Regional Reviews: Connecticut & the Berkshires
Terkel's book of interviews was source material for the late 1970s initial versions of Working. Berkshire Theatre's current rendering jumps out at those watching with a smashing version of "All the Livelong Day," a Stephen Schwartz tune (with acknowledgment to Walt Whitman). The full cast number draws a quick and lively focus upon people getting ready for work. For example, there is Delores Dante (played by Katie Birenboim), who is not thrilled to be a waitress. Later in the evening, Birenboim reappears as a waitress with "It's an Art," an affirmative song. Occupations are represented through a fireman, an executive, a project manager, a receptionist, a laborer, and more.
Several years back, Lin-Manuel Miranda wrote a song called "Delivery" for Working and it is included in this presentation. The show then makes a segue to the lovely "Nobody Tells Me How," with lyrics by Susan Birkenhead and music by Mary Rodgers. Rose Hoffman, the character who sings it, teaches third grade and actress Farah Alvin's vocal is both sweet and catchy. Rose is not pleased with changes in the educational system and she makes this known. That is followed by "Brother Trucker," written by James Taylor and benefitting from creative movement. Tim Jones plays Frank Decker as Taylor's lyrics express just how difficult it is to be motoring such great distances by oneself, away from family. Farah Alvin then transforms to the character of Kate Rushton whose song "Just a Housewife" speaks volumes.
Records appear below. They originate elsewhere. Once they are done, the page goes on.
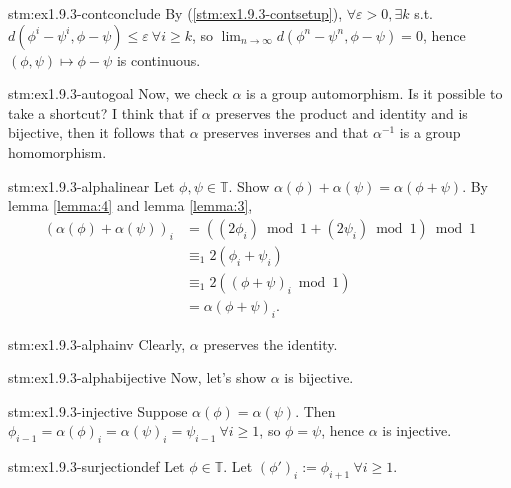 \begin{statement}{stm:ex1.9.3-contconclude}
By (\ref{stm:ex1.9.3-contsetup}), $\forall \varepsilon > 0, \exists k$ s.t. $d(\phi^i - \psi^i, \phi - \psi) \le \varepsilon \ \forall i \ge k$, so $\lim_{n \to \infty} d(\phi^n - \psi^n, \phi - \psi) = 0$, hence $(\phi, \psi) \mapsto \phi - \psi$ is continuous.
\end{statement}

\begin{explanation}{stm:ex1.9.3-autogoal}
Now, we check $\alpha$ is a group automorphism. Is it possible to take a shortcut? I think that if $\alpha$ preserves the product and identity and is bijective, then it follows that $\alpha$ preserves inverses and that $\alpha^{-1}$ is a group homomorphism.
\end{explanation}

\begin{statement}{stm:ex1.9.3-alphalinear}
    Let $\phi, \psi \in \mathbb{T}$. Show $\alpha(\phi) + \alpha(\psi) = \alpha(\phi + \psi)$. By lemma \ref{lemma:4} and lemma \ref{lemma:3},
    \begin{align*}
    (\alpha(\phi) + \alpha(\psi))_i 
    &= \left((2\phi_i) \bmod 1 + (2\psi_i) \bmod 1\right) \bmod 1 \\
    &\equiv_1 2(\phi_i + \psi_i) \\
    &\equiv_1 2\left((\phi + \psi)_i \bmod 1\right) \\
    &= \alpha(\phi + \psi)_i.
    \end{align*}
\end{statement}

\begin{statement}{stm:ex1.9.3-alphainv}
Clearly, $\alpha$ preserves the identity.
\end{statement}

\begin{explanation}{stm:ex1.9.3-alphabijective}
Now, let’s show $\alpha$ is bijective.
\end{explanation}

\begin{statement}{stm:ex1.9.3-injective}
Suppose $\alpha(\phi) = \alpha(\psi)$. Then $\phi_{i-1} = \alpha(\phi)_i = \alpha(\psi)_i = \psi_{i-1} \ \forall i \ge 1$, so $\phi = \psi$, hence $\alpha$ is injective.
\end{statement}

\begin{statement}{stm:ex1.9.3-surjectiondef}
Let $\phi \in \mathbb{T}$. Let $(\phi')_i := \phi_{i+1} \ \forall i \ge 1$.
\end{statement}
Actor Rob Morrison's versatility should be touted. Early, he is a company man. Later, in "The Mason," playing acoustic guitar center stage, he sings with a clear and plaintive voice. "Cleanin' Woman" is a certain highlight of the evening. As Maggie Holmes, Erica Dorfler lifts her voice above the rafters to make it known that her own daughter will not spend her life mopping up after others. Dorfler's exquisite rendition mixes gospel with soul.
The cast is warm, effervescent and talented. The actors are oftentimes in motion for a number, then dashing away to change outfits (designed by Asta Bennie Hostetter). Sometimes performers reappear to swiftly move tables which will facilitate a scene. Barry coaxes all of this so it is gracefully accomplished without diverting any attention from the substance of the show. The production shifts from one sequence to the next and does not include intricate plotting. Sometimes a character will speak (without singing). This can be helpful yet one tends to eagerly anticipate another spirited vocal.
Throughout, this contingent of multi-dimensional actors brightens up the stage with sparkling performance. Designer Nicholas Husson's projections behind them provide effective contexts and some historical perspective.
The performance clocks in at about an hour and fifty minutes (without intermission) and the entire company gathers for a rousing finale with Craig Carnelia's "Something to Point To." A must for everyone, each individual needs a job that engenders pride. Looking at a building, there's a window to be washed, an office to run, digging to be done, even coffee sold. Studs Terkel wrote his book with the full title: "Working: People Talk About What They Do All Day and How They Feel About What They Do." James Barry, at the helm of the musical version in Stockbridge and his exuberant cast fully actualize those words.